_TASK BRIEF:_ Check every line of the entries below for "would", and copy the lines that have it.

Top of EXERCISE INPUTS

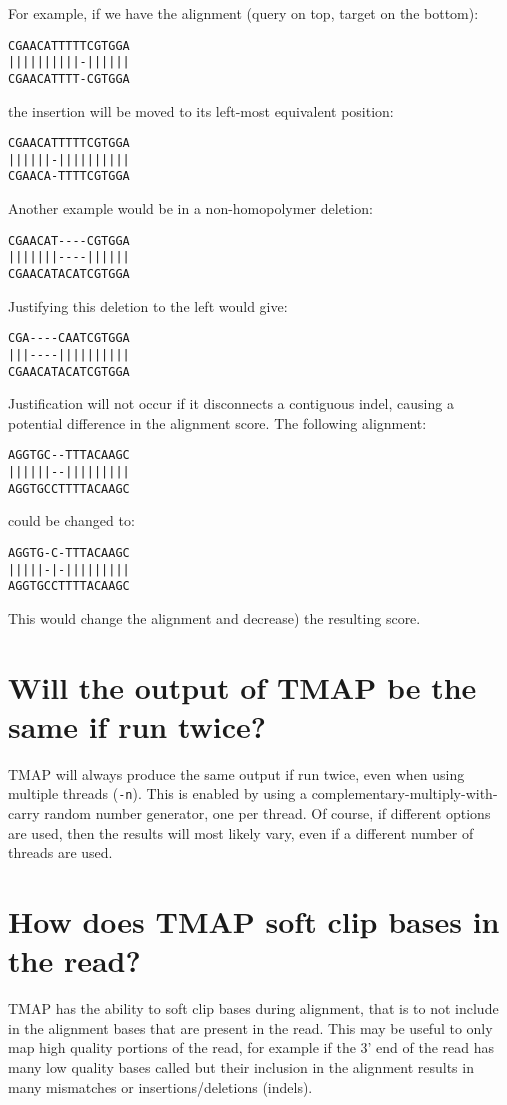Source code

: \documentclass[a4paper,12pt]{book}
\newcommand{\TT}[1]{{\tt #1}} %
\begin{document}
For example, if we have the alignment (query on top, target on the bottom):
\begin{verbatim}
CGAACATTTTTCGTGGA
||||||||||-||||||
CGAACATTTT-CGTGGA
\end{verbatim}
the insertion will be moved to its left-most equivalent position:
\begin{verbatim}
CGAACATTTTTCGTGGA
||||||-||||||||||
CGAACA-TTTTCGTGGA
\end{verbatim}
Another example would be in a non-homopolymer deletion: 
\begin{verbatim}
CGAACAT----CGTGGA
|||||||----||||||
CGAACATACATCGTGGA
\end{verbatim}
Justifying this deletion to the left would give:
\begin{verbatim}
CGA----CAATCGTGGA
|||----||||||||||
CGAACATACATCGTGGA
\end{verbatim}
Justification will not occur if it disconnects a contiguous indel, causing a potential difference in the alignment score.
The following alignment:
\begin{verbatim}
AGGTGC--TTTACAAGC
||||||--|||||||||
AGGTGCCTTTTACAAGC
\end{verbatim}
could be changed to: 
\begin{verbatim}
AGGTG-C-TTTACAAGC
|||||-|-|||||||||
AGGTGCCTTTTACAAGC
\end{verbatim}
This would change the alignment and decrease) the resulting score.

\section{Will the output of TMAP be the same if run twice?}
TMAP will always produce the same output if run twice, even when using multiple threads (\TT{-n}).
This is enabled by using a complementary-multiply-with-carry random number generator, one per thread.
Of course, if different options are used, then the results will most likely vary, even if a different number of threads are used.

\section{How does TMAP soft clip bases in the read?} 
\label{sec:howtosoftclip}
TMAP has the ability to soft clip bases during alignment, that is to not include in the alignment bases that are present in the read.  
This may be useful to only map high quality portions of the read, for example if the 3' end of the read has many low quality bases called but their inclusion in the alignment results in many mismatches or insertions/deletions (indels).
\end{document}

Bottom of EXERCISE INPUTS

_OUTPUT FOR THIS TASK:_
Another example would be in a non-homopolymer deletion: 
Justifying this deletion to the left would give:
This would change the alignment and decrease) the resulting score.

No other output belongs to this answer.